Winona was once served by four railroads; Milwaukee Road, Chicago & North Western, Chicago Great Western and Green Bay & Western, with the Burlington Route trains stopping at a station across the river in Wisconsin. Only the former Milwaukee Road station remains and is now served by Amtrak's Empire Builder daily in each direction between Chicago and Seattle and Portland. The Milwaukee Road is now owned by Canadian Pacific, as is the Dakota, Minnesota & Eastern, which operates the former Chicago & North Western line from Winona to the west.

The Winona Transit Service provides public bus transportation six days per week. The city is also located along the Mississippi River Trail, and the Flyway Trail connects the city to nearby trail systems in Wisconsin. Winona Municipal Airport - Max Conrad Field serves general aviation in the area. It was once served by one passenger airliner, Mississippi Valley Airlines until the mid-1970s.

Economy
Winona is home to the headquarters of the Watkins Corporation, Fastenal, Thern Inc., Knitcraft Corporation, RTP Company, We-No-Nah Canoe, United Building Centers, Badger Equipment Company, Winona Lighting, Hal Leonard Music, WinCraft Sports, and Winona Pattern & Mold. Bay State Milling operates a grain processing facility in Winona and was founded there in 1899.

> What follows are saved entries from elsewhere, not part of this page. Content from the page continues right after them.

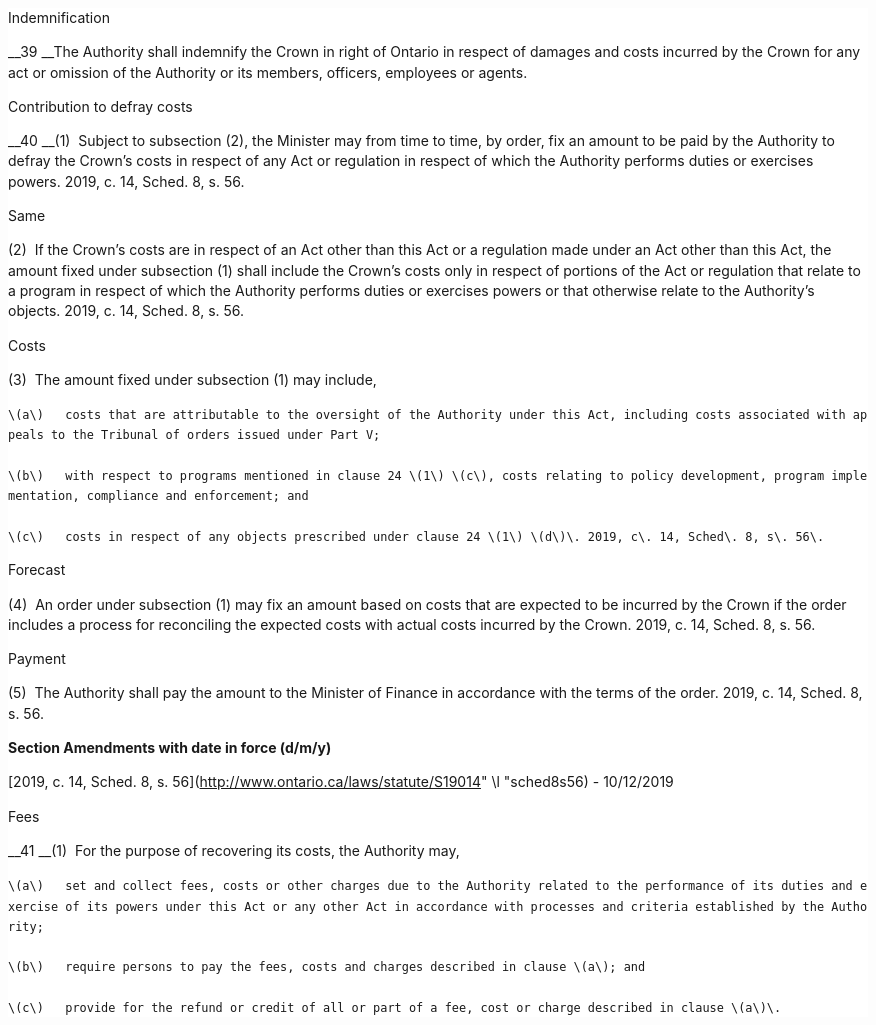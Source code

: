 Indemnification

<a id="BK47"></a>__39 __The Authority shall indemnify the Crown in right of Ontario in respect of damages and costs incurred by the Crown for any act or omission of the Authority or its members, officers, employees or agents\.

Contribution to defray costs

<a id="BK48"></a>__40 __\(1\)  Subject to subsection \(2\), the Minister may from time to time, by order, fix an amount to be paid by the Authority to defray the Crown’s costs in respect of any Act or regulation in respect of which the Authority performs duties or exercises powers\. 2019, c\. 14, Sched\. 8, s\. 56\.

Same

\(2\)  If the Crown’s costs are in respect of an Act other than this Act or a regulation made under an Act other than this Act, the amount fixed under subsection \(1\) shall include the Crown’s costs only in respect of portions of the Act or regulation that relate to a program in respect of which the Authority performs duties or exercises powers or that otherwise relate to the Authority’s objects\. 2019, c\. 14, Sched\. 8, s\. 56\.

Costs

\(3\)  The amount fixed under subsection \(1\) may include,

	\(a\)	costs that are attributable to the oversight of the Authority under this Act, including costs associated with appeals to the Tribunal of orders issued under Part V;

	\(b\)	with respect to programs mentioned in clause 24 \(1\) \(c\), costs relating to policy development, program implementation, compliance and enforcement; and

	\(c\)	costs in respect of any objects prescribed under clause 24 \(1\) \(d\)\. 2019, c\. 14, Sched\. 8, s\. 56\.

Forecast

\(4\)  An order under subsection \(1\) may fix an amount based on costs that are expected to be incurred by the Crown if the order includes a process for reconciling the expected costs with actual costs incurred by the Crown\. 2019, c\. 14, Sched\. 8, s\. 56\.

Payment

\(5\)  The Authority shall pay the amount to the Minister of Finance in accordance with the terms of the order\. 2019, c\. 14, Sched\. 8, s\. 56\.

__Section Amendments with date in force \(d/m/y\)__

[2019, c\. 14, Sched\. 8, s\. 56](http://www.ontario.ca/laws/statute/S19014" \l "sched8s56) \- 10/12/2019

Fees

<a id="BK49"></a>__41 __\(1\)  For the purpose of recovering its costs, the Authority may,

	\(a\)	set and collect fees, costs or other charges due to the Authority related to the performance of its duties and exercise of its powers under this Act or any other Act in accordance with processes and criteria established by the Authority;

	\(b\)	require persons to pay the fees, costs and charges described in clause \(a\); and

	\(c\)	provide for the refund or credit of all or part of a fee, cost or charge described in clause \(a\)\.
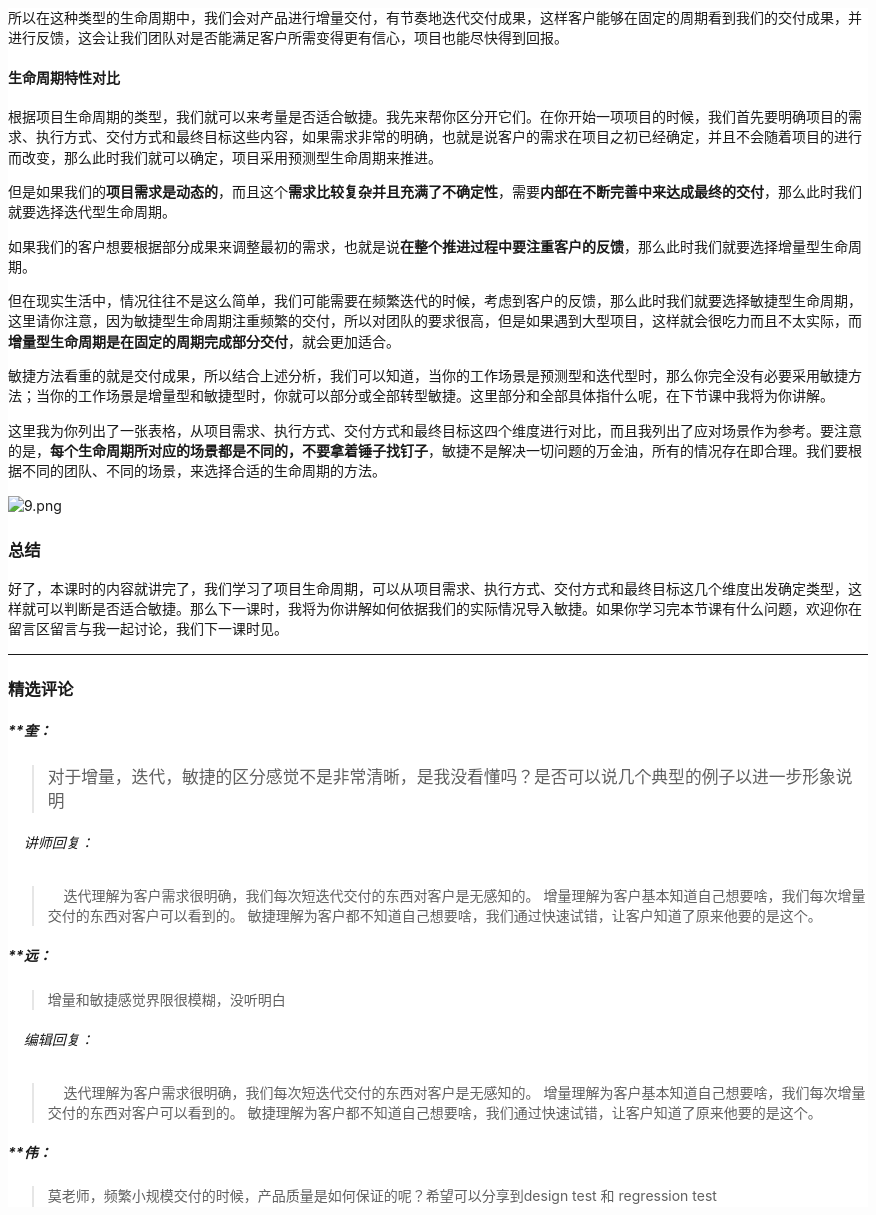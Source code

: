 









<p data-nodeid="2873">所以在这种类型的生命周期中，我们会对产品进行增量交付，有节奏地迭代交付成果，这样客户能够在固定的周期看到我们的交付成果，并进行反馈，这会让我们团队对是否能满足客户所需变得更有信心，项目也能尽快得到回报。</p>
<h4 data-nodeid="2874">生命周期特性对比</h4>
<p data-nodeid="2875">根据项目生命周期的类型，我们就可以来考量是否适合敏捷。我先来帮你区分开它们。在你开始一项项目的时候，我们首先要明确项目的需求、执行方式、交付方式和最终目标这些内容，如果需求非常的明确，也就是说客户的需求在项目之初已经确定，并且不会随着项目的进行而改变，那么此时我们就可以确定，项目采用预测型生命周期来推进。</p>
<p data-nodeid="2876">但是如果我们的<strong data-nodeid="2948">项目需求是动态的</strong>，而且这个<strong data-nodeid="2949">需求比较复杂并且充满了不确定性</strong>，需要<strong data-nodeid="2950">内部在不断完善中来达成最终的交付</strong>，那么此时我们就要选择迭代型生命周期。</p>
<p data-nodeid="2877">如果我们的客户想要根据部分成果来调整最初的需求，也就是说<strong data-nodeid="2956">在整个推进过程中要注重客户的反馈</strong>，那么此时我们就要选择增量型生命周期。</p>
<p data-nodeid="2878">但在现实生活中，情况往往不是这么简单，我们可能需要在频繁迭代的时候，考虑到客户的反馈，那么此时我们就要选择敏捷型生命周期，这里请你注意，因为敏捷型生命周期注重频繁的交付，所以对团队的要求很高，但是如果遇到大型项目，这样就会很吃力而且不太实际，而<strong data-nodeid="2962">增量型生命周期是在固定的周期完成部分交付</strong>，就会更加适合。</p>
<p data-nodeid="2879">敏捷方法看重的就是交付成果，所以结合上述分析，我们可以知道，当你的工作场景是预测型和迭代型时，那么你完全没有必要采用敏捷方法；当你的工作场景是增量型和敏捷型时，你就可以部分或全部转型敏捷。这里部分和全部具体指什么呢，在下节课中我将为你讲解。</p>
<p data-nodeid="2880">这里我为你列出了一张表格，从项目需求、执行方式、交付方式和最终目标这四个维度进行对比，而且我列出了应对场景作为参考。要注意的是，<strong data-nodeid="2969">每个生命周期所对应的场景都是不同的，不要拿着锤子找钉子</strong>，敏捷不是解决一切问题的万金油，所有的情况存在即合理。我们要根据不同的团队、不同的场景，来选择合适的生命周期的方法。</p>
<p data-nodeid="2881"><img src="https://s0.lgstatic.com/i/image/M00/29/BA/Ciqc1F77FSiACGOIAADycWnA7Ko439.png" alt="9.png" data-nodeid="2972"></p>
<h3 data-nodeid="2882">总结</h3>
<p data-nodeid="2883">好了，本课时的内容就讲完了，我们学习了项目生命周期，可以从项目需求、执行方式、交付方式和最终目标这几个维度出发确定类型，这样就可以判断是否适合敏捷。那么下一课时，我将为你讲解如何依据我们的实际情况导入敏捷。如果你学习完本节课有什么问题，欢迎你在留言区留言与我一起讨论，我们下一课时见。</p>

---

### 精选评论

##### **奎：
> <span style="font-size: 16.7811px;">对于增量，迭代，敏捷的区分感觉不是非常清晰，是我没看懂吗？是否可以说几个典型的例子以进一步形象说明</span>

 ###### &nbsp;&nbsp;&nbsp; 讲师回复：
> &nbsp;&nbsp;&nbsp; 迭代理解为客户需求很明确，我们每次短迭代交付的东西对客户是无感知的。
增量理解为客户基本知道自己想要啥，我们每次增量交付的东西对客户可以看到的。
敏捷理解为客户都不知道自己想要啥，我们通过快速试错，让客户知道了原来他要的是这个。

##### **远：
> 增量和敏捷感觉界限很模糊，没听明白

 ###### &nbsp;&nbsp;&nbsp; 编辑回复：
> &nbsp;&nbsp;&nbsp; 迭代理解为客户需求很明确，我们每次短迭代交付的东西对客户是无感知的。
增量理解为客户基本知道自己想要啥，我们每次增量交付的东西对客户可以看到的。
敏捷理解为客户都不知道自己想要啥，我们通过快速试错，让客户知道了原来他要的是这个。

##### **伟：
> 莫老师，频繁小规模交付的时候，产品质量是如何保证的呢？希望可以分享到design test 和 regression test
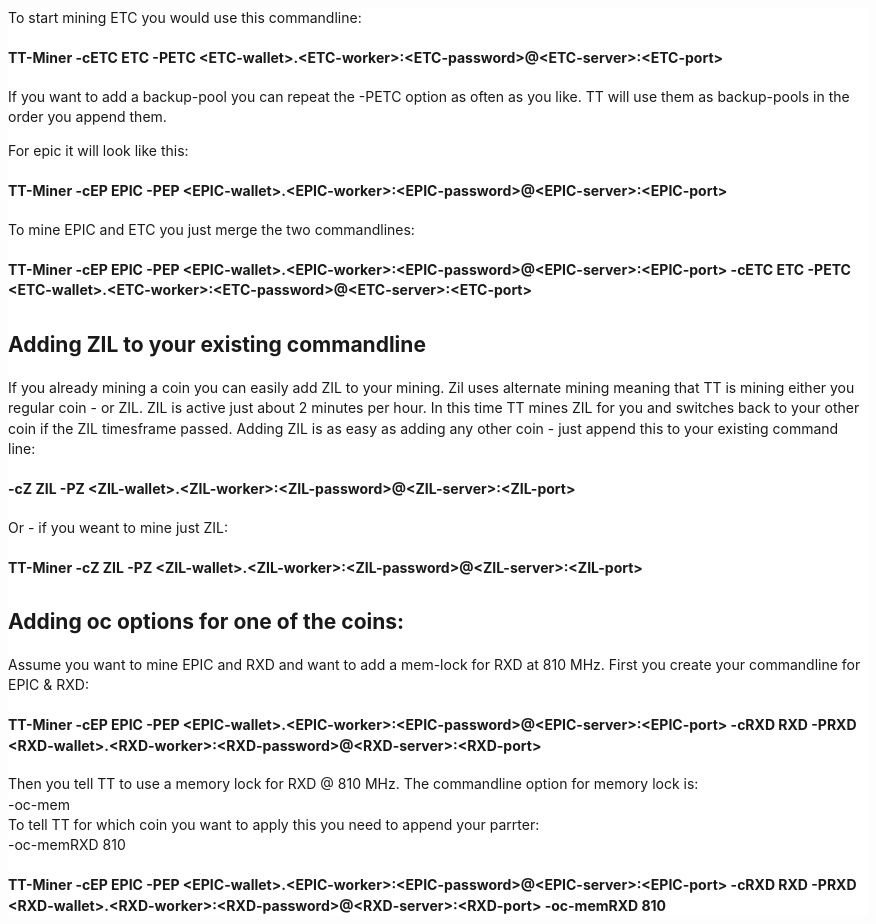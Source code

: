 To start mining ETC you would use this commandline:
#### TT-Miner -cETC ETC -PETC \<ETC-wallet\>.\<ETC-worker\>:\<ETC-password\>@\<ETC-server\>:\<ETC-port\>

If you want to add a backup-pool you can repeat the -PETC option as often as you like. TT will use them as backup-pools in the order you append them.


For epic it will look like this:
#### TT-Miner -cEP EPIC -PEP \<EPIC-wallet\>.\<EPIC-worker\>:\<EPIC-password\>@\<EPIC-server\>:\<EPIC-port\>

To mine EPIC and ETC you just merge the two commandlines:
#### TT-Miner -cEP EPIC -PEP \<EPIC-wallet\>.\<EPIC-worker\>:\<EPIC-password\>@\<EPIC-server\>:\<EPIC-port\> -cETC ETC -PETC \<ETC-wallet\>.\<ETC-worker\>:\<ETC-password\>@\<ETC-server\>:\<ETC-port\>

## Adding ZIL to your existing commandline
If you already mining a coin you can easily add ZIL to your mining. Zil uses alternate mining meaning that TT is mining either you regular coin - or ZIL.
ZIL is active just about 2 minutes per hour. In this time TT mines ZIL for you and switches back to your other coin if the ZIL timesframe passed.
Adding ZIL is as easy as adding any other coin - just append this to your existing command line:
#### -cZ ZIL -PZ \<ZIL-wallet\>.\<ZIL-worker\>:\<ZIL-password\>@\<ZIL-server\>:\<ZIL-port\>
Or - if you weant to mine just ZIL:
#### TT-Miner -cZ ZIL -PZ \<ZIL-wallet\>.\<ZIL-worker\>:\<ZIL-password\>@\<ZIL-server\>:\<ZIL-port\>


## Adding oc options for one of the coins:
Assume you want to mine EPIC and RXD and want to add a mem-lock for RXD at 810 MHz.
First you create your commandline for EPIC & RXD:
#### TT-Miner -cEP EPIC -PEP \<EPIC-wallet\>.\<EPIC-worker\>:\<EPIC-password\>@\<EPIC-server\>:\<EPIC-port\> -cRXD RXD -PRXD \<RXD-wallet\>.\<RXD-worker\>:\<RXD-password\>@\<RXD-server\>:\<RXD-port\>


Then you tell TT to use a memory lock for RXD @ 810 MHz. The commandline option for memory lock is:<br/>
-oc-mem<br/>
To tell TT for which coin you want to apply this you need to append your parrter:<br/>
-oc-memRXD 810<br/>

#### TT-Miner -cEP EPIC -PEP \<EPIC-wallet\>.\<EPIC-worker\>:\<EPIC-password\>@\<EPIC-server\>:\<EPIC-port\> -cRXD RXD -PRXD \<RXD-wallet\>.\<RXD-worker\>:\<RXD-password\>@\<RXD-server\>:\<RXD-port\> -oc-memRXD 810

Winona is also known as the stained glass capital of the United States. Winona is the setting of the Civil War era romance novel, Ladyslipper by Winona native, Donna G. Weber (1951–2012).

Top employers
According to the City's 2011 Comprehensive Annual Financial Report, the top employers in the city are:

Government and politics
Winona is located in Minnesota's 1st congressional district, represented by Brad Finstad, a Republican. At the state level, Winona is located in Senate District 28, represented by Republican Jeremy Miller, and in House District 28A, represented by Democrat Gene Pelowski. Nearby House District 28B is represented by Greg Davids, a Republican. Scott Sherman is mayor.

Education

Winona became the site of the first normal school west of the Mississippi in 1858 with the establishment of Winona Normal School (now Winona State University). This was the beginning of Winona's tradition as a center of higher education. In 2018-2019, Winona State University (WSU) had approximately 7,200 undergraduate students and 560 graduate students. WSU is part of the Minnesota State college system.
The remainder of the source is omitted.